RECORDS TO PROCESS →
-=-=-=-=-

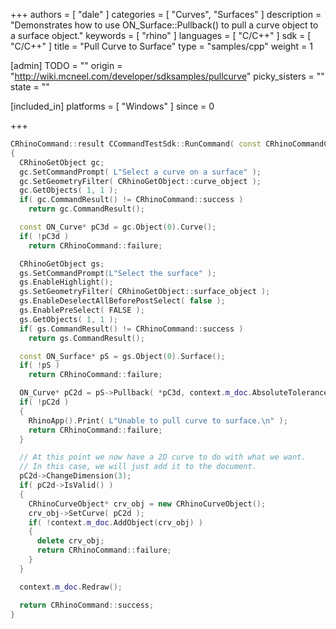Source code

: +++
authors = [ "dale" ]
categories = [ "Curves", "Surfaces" ]
description = "Demonstrates how to use ON_Surface::Pullback() to pull a curve object to a surface object."
keywords = [ "rhino" ]
languages = [ "C/C++" ]
sdk = [ "C/C++" ]
title = "Pull Curve to Surface"
type = "samples/cpp"
weight = 1

[admin]
TODO = ""
origin = "http://wiki.mcneel.com/developer/sdksamples/pullcurve"
picky_sisters = ""
state = ""

[included_in]
platforms = [ "Windows" ]
since = 0

+++

```cpp
CRhinoCommand::result CCommandTestSdk::RunCommand( const CRhinoCommandContext& context )
{
  CRhinoGetObject gc;
  gc.SetCommandPrompt( L"Select a curve on a surface" );
  gc.SetGeometryFilter( CRhinoGetObject::curve_object );
  gc.GetObjects( 1, 1 );
  if( gc.CommandResult() != CRhinoCommand::success )
    return gc.CommandResult();

  const ON_Curve* pC3d = gc.Object(0).Curve();
  if( !pC3d )
    return CRhinoCommand::failure;

  CRhinoGetObject gs;
  gs.SetCommandPrompt(L"Select the surface" );
  gs.EnableHighlight();
  gs.SetGeometryFilter( CRhinoGetObject::surface_object );
  gs.EnableDeselectAllBeforePostSelect( false );
  gs.EnablePreSelect( FALSE );
  gs.GetObjects( 1, 1 );
  if( gs.CommandResult() != CRhinoCommand::success )
    return gs.CommandResult();

  const ON_Surface* pS = gs.Object(0).Surface();
  if( !pS )
    return CRhinoCommand::failure;

  ON_Curve* pC2d = pS->Pullback( *pC3d, context.m_doc.AbsoluteTolerance() );
  if( !pC2d )
  {
    RhinoApp().Print( L"Unable to pull curve to surface.\n" );
    return CRhinoCommand::failure;
  }

  // At this point we now have a 2D curve to do with what we want.
  // In this case, we will just add it to the document.
  pC2d->ChangeDimension(3);
  if( pC2d->IsValid() )
  {
    CRhinoCurveObject* crv_obj = new CRhinoCurveObject();
    crv_obj->SetCurve( pC2d );
    if( !context.m_doc.AddObject(crv_obj) )
    {
      delete crv_obj;
      return CRhinoCommand::failure;
    }
  }

  context.m_doc.Redraw();

  return CRhinoCommand::success;
}
```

-=-=-=-=-

PROBLEM DESCRIPTION → Word for word, write out the whole listing, keeping none of the pictures.

EXERCISE RESPONSE →
Source code

: +++
authors = [ "dale" ]
categories = [ "Curves", "Surfaces" ]
description = "Demonstrates how to use ON_Surface::Pullback() to pull a curve object to a surface object."
keywords = [ "rhino" ]
languages = [ "C/C++" ]
sdk = [ "C/C++" ]
title = "Pull Curve to Surface"
type = "samples/cpp"
weight = 1

[admin]
TODO = ""
origin = "http://wiki.mcneel.com/developer/sdksamples/pullcurve"
picky_sisters = ""
state = ""

[included_in]
platforms = [ "Windows" ]
since = 0

+++

```cpp
CRhinoCommand::result CCommandTestSdk::RunCommand( const CRhinoCommandContext& context )
{
  CRhinoGetObject gc;
  gc.SetCommandPrompt( L"Select a curve on a surface" );
  gc.SetGeometryFilter( CRhinoGetObject::curve_object );
  gc.GetObjects( 1, 1 );
  if( gc.CommandResult() != CRhinoCommand::success )
    return gc.CommandResult();

  const ON_Curve* pC3d = gc.Object(0).Curve();
  if( !pC3d )
    return CRhinoCommand::failure;

  CRhinoGetObject gs;
  gs.SetCommandPrompt(L"Select the surface" );
  gs.EnableHighlight();
  gs.SetGeometryFilter( CRhinoGetObject::surface_object );
  gs.EnableDeselectAllBeforePostSelect( false );
  gs.EnablePreSelect( FALSE );
  gs.GetObjects( 1, 1 );
  if( gs.CommandResult() != CRhinoCommand::success )
    return gs.CommandResult();

  const ON_Surface* pS = gs.Object(0).Surface();
  if( !pS )
    return CRhinoCommand::failure;

  ON_Curve* pC2d = pS->Pullback( *pC3d, context.m_doc.AbsoluteTolerance() );
  if( !pC2d )
  {
    RhinoApp().Print( L"Unable to pull curve to surface.\n" );
    return CRhinoCommand::failure;
  }

  // At this point we now have a 2D curve to do with what we want.
  // In this case, we will just add it to the document.
  pC2d->ChangeDimension(3);
  if( pC2d->IsValid() )
  {
    CRhinoCurveObject* crv_obj = new CRhinoCurveObject();
    crv_obj->SetCurve( pC2d );
    if( !context.m_doc.AddObject(crv_obj) )
    {
      delete crv_obj;
      return CRhinoCommand::failure;
    }
  }

  context.m_doc.Redraw();

  return CRhinoCommand::success;
}
```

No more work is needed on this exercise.